# [WORK ITEM]
Both the line containing "这节课我们就一起探讨下中台部" and the line containing "但是，同样是企业级的原因，此" belong to the span. Output exactly that span from the listing below, and nothing outside it.

# [DATA PROVIDED]

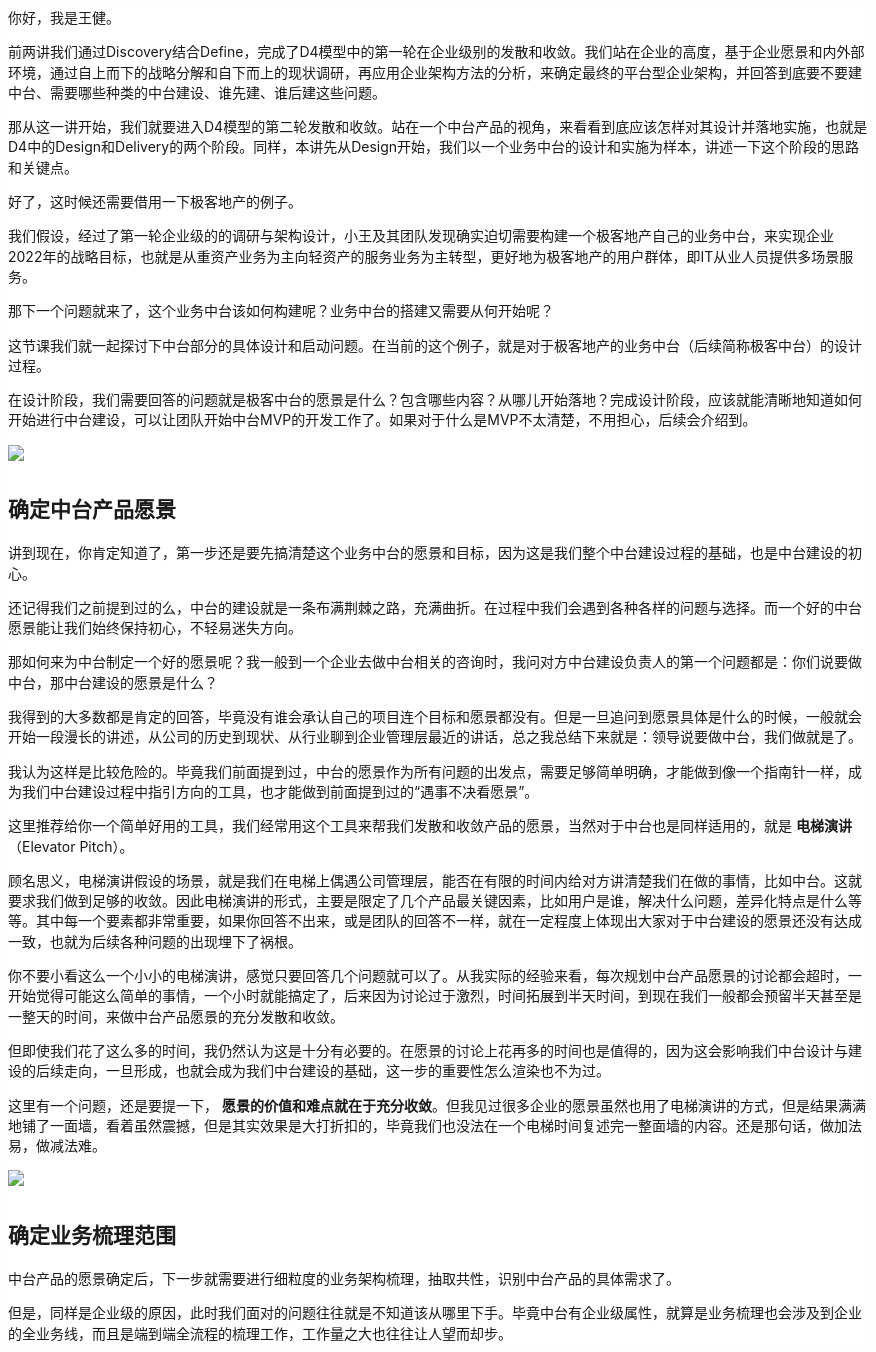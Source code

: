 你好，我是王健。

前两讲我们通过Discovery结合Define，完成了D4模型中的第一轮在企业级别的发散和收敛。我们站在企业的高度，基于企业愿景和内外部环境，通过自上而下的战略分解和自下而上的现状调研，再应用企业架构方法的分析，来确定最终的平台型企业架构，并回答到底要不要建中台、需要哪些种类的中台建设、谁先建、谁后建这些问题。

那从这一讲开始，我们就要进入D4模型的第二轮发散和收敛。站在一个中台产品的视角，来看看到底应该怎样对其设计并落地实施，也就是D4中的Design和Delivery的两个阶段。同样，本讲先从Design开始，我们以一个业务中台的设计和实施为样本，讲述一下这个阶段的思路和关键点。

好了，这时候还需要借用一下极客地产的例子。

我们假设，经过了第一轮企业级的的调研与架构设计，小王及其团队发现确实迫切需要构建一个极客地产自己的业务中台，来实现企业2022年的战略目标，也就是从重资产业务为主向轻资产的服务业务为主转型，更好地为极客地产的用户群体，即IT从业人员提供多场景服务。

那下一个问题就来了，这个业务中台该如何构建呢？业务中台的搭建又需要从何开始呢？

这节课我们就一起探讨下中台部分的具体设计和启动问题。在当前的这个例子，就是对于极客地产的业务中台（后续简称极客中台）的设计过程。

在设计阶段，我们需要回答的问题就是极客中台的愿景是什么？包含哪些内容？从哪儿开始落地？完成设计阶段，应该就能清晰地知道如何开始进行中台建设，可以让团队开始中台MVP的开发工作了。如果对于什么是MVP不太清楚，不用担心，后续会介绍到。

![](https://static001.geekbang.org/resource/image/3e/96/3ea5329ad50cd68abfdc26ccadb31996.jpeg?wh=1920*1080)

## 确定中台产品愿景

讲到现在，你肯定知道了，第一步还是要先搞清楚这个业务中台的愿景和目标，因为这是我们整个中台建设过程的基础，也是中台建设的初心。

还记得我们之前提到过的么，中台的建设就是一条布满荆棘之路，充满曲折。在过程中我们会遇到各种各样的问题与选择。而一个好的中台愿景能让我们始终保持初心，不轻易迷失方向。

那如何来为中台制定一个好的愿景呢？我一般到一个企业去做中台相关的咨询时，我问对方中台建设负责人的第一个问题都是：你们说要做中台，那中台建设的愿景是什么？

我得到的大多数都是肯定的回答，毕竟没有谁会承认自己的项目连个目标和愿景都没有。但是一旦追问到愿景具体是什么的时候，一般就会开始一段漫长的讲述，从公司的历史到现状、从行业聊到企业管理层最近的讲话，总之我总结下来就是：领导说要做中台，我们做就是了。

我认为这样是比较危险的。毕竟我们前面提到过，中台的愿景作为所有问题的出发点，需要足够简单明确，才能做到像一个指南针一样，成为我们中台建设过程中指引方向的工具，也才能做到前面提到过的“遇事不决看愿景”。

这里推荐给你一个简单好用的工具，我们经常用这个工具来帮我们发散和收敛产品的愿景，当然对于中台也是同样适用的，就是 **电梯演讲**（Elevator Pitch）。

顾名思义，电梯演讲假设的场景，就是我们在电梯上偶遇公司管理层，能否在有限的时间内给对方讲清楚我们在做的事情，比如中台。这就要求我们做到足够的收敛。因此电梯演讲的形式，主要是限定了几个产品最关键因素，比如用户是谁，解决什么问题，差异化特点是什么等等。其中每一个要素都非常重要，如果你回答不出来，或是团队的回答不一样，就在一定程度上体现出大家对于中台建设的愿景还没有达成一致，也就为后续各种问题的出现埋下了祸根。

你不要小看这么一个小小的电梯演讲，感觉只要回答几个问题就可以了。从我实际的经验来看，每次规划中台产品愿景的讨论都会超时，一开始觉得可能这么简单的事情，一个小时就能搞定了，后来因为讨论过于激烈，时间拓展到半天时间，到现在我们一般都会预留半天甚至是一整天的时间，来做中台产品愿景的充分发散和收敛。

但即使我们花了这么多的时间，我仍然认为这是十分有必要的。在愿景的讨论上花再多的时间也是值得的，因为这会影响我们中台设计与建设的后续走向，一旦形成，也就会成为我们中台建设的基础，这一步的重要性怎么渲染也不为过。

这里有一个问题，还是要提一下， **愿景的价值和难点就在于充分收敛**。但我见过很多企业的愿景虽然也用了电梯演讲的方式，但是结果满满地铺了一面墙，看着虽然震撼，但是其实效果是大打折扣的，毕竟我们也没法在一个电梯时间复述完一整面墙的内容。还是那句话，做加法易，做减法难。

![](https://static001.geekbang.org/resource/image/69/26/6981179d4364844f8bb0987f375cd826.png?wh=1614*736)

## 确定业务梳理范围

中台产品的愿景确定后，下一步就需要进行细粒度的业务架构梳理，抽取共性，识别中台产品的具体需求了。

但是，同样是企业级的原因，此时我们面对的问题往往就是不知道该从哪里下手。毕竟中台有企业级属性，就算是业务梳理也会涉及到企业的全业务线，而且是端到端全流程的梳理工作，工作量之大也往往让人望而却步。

--

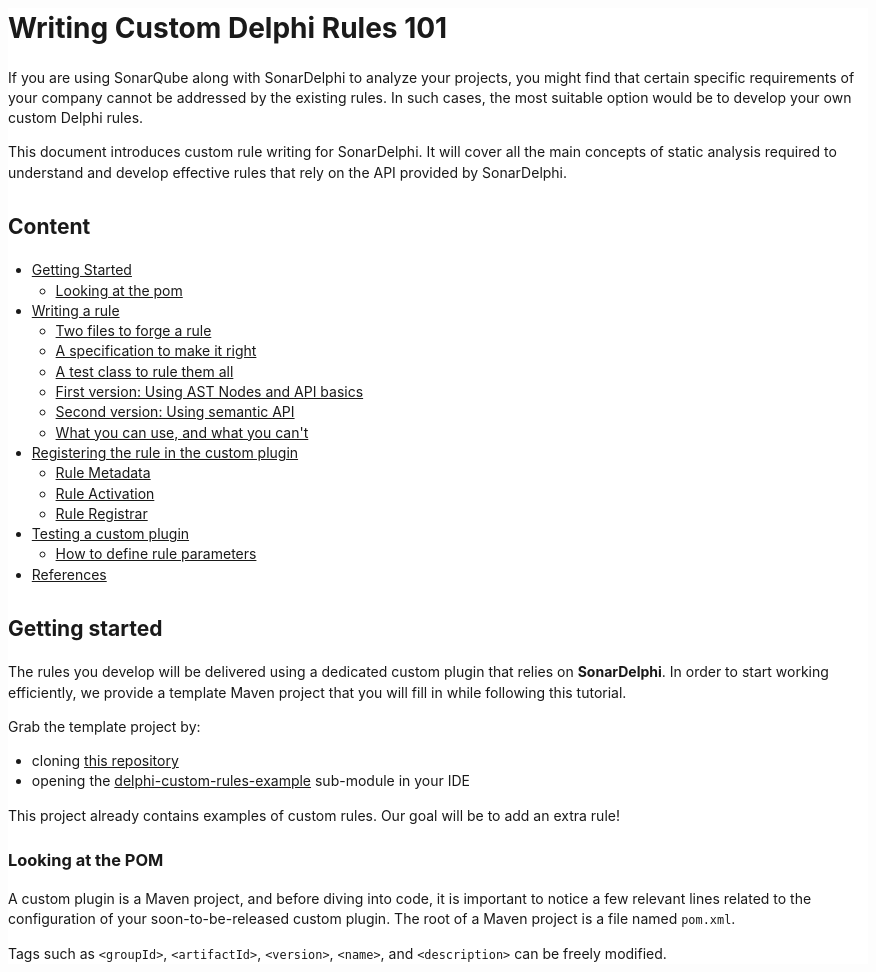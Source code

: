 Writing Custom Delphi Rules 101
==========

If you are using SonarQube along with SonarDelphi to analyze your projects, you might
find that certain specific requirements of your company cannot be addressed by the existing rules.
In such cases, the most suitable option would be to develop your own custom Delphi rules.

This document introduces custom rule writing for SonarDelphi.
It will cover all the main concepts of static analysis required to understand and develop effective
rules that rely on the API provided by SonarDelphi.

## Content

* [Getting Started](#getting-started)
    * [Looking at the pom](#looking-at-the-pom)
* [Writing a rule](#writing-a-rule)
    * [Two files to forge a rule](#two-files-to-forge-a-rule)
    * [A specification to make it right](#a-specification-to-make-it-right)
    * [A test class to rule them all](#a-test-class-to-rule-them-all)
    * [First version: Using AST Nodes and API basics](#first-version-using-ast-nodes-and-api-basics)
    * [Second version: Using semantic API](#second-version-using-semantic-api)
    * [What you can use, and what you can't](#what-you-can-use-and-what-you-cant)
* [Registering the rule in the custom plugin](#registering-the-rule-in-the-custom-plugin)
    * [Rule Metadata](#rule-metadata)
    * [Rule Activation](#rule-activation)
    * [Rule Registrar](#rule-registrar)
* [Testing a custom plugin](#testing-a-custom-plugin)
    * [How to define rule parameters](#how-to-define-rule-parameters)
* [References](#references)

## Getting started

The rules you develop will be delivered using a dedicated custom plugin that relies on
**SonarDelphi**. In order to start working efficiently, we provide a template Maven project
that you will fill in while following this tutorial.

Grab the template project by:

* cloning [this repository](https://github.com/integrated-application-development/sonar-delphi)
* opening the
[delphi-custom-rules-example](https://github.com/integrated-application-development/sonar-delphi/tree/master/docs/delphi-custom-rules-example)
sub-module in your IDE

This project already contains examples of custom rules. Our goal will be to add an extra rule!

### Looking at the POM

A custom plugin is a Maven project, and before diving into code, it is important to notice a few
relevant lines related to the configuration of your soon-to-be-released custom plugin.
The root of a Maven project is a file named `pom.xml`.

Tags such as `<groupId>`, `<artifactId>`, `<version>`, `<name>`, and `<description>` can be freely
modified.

# [RESPONSE TO THE EXERCISE]
这节课我们就一起探讨下中台部分的具体设计和启动问题。在当前的这个例子，就是对于极客地产的业务中台（后续简称极客中台）的设计过程。

在设计阶段，我们需要回答的问题就是极客中台的愿景是什么？包含哪些内容？从哪儿开始落地？完成设计阶段，应该就能清晰地知道如何开始进行中台建设，可以让团队开始中台MVP的开发工作了。如果对于什么是MVP不太清楚，不用担心，后续会介绍到。

![](https://static001.geekbang.org/resource/image/3e/96/3ea5329ad50cd68abfdc26ccadb31996.jpeg?wh=1920*1080)

## 确定中台产品愿景

讲到现在，你肯定知道了，第一步还是要先搞清楚这个业务中台的愿景和目标，因为这是我们整个中台建设过程的基础，也是中台建设的初心。

还记得我们之前提到过的么，中台的建设就是一条布满荆棘之路，充满曲折。在过程中我们会遇到各种各样的问题与选择。而一个好的中台愿景能让我们始终保持初心，不轻易迷失方向。

那如何来为中台制定一个好的愿景呢？我一般到一个企业去做中台相关的咨询时，我问对方中台建设负责人的第一个问题都是：你们说要做中台，那中台建设的愿景是什么？

我得到的大多数都是肯定的回答，毕竟没有谁会承认自己的项目连个目标和愿景都没有。但是一旦追问到愿景具体是什么的时候，一般就会开始一段漫长的讲述，从公司的历史到现状、从行业聊到企业管理层最近的讲话，总之我总结下来就是：领导说要做中台，我们做就是了。

我认为这样是比较危险的。毕竟我们前面提到过，中台的愿景作为所有问题的出发点，需要足够简单明确，才能做到像一个指南针一样，成为我们中台建设过程中指引方向的工具，也才能做到前面提到过的“遇事不决看愿景”。

这里推荐给你一个简单好用的工具，我们经常用这个工具来帮我们发散和收敛产品的愿景，当然对于中台也是同样适用的，就是 **电梯演讲**（Elevator Pitch）。

顾名思义，电梯演讲假设的场景，就是我们在电梯上偶遇公司管理层，能否在有限的时间内给对方讲清楚我们在做的事情，比如中台。这就要求我们做到足够的收敛。因此电梯演讲的形式，主要是限定了几个产品最关键因素，比如用户是谁，解决什么问题，差异化特点是什么等等。其中每一个要素都非常重要，如果你回答不出来，或是团队的回答不一样，就在一定程度上体现出大家对于中台建设的愿景还没有达成一致，也就为后续各种问题的出现埋下了祸根。

你不要小看这么一个小小的电梯演讲，感觉只要回答几个问题就可以了。从我实际的经验来看，每次规划中台产品愿景的讨论都会超时，一开始觉得可能这么简单的事情，一个小时就能搞定了，后来因为讨论过于激烈，时间拓展到半天时间，到现在我们一般都会预留半天甚至是一整天的时间，来做中台产品愿景的充分发散和收敛。

但即使我们花了这么多的时间，我仍然认为这是十分有必要的。在愿景的讨论上花再多的时间也是值得的，因为这会影响我们中台设计与建设的后续走向，一旦形成，也就会成为我们中台建设的基础，这一步的重要性怎么渲染也不为过。

这里有一个问题，还是要提一下， **愿景的价值和难点就在于充分收敛**。但我见过很多企业的愿景虽然也用了电梯演讲的方式，但是结果满满地铺了一面墙，看着虽然震撼，但是其实效果是大打折扣的，毕竟我们也没法在一个电梯时间复述完一整面墙的内容。还是那句话，做加法易，做减法难。

![](https://static001.geekbang.org/resource/image/69/26/6981179d4364844f8bb0987f375cd826.png?wh=1614*736)

## 确定业务梳理范围

中台产品的愿景确定后，下一步就需要进行细粒度的业务架构梳理，抽取共性，识别中台产品的具体需求了。

但是，同样是企业级的原因，此时我们面对的问题往往就是不知道该从哪里下手。毕竟中台有企业级属性，就算是业务梳理也会涉及到企业的全业务线，而且是端到端全流程的梳理工作，工作量之大也往往让人望而却步。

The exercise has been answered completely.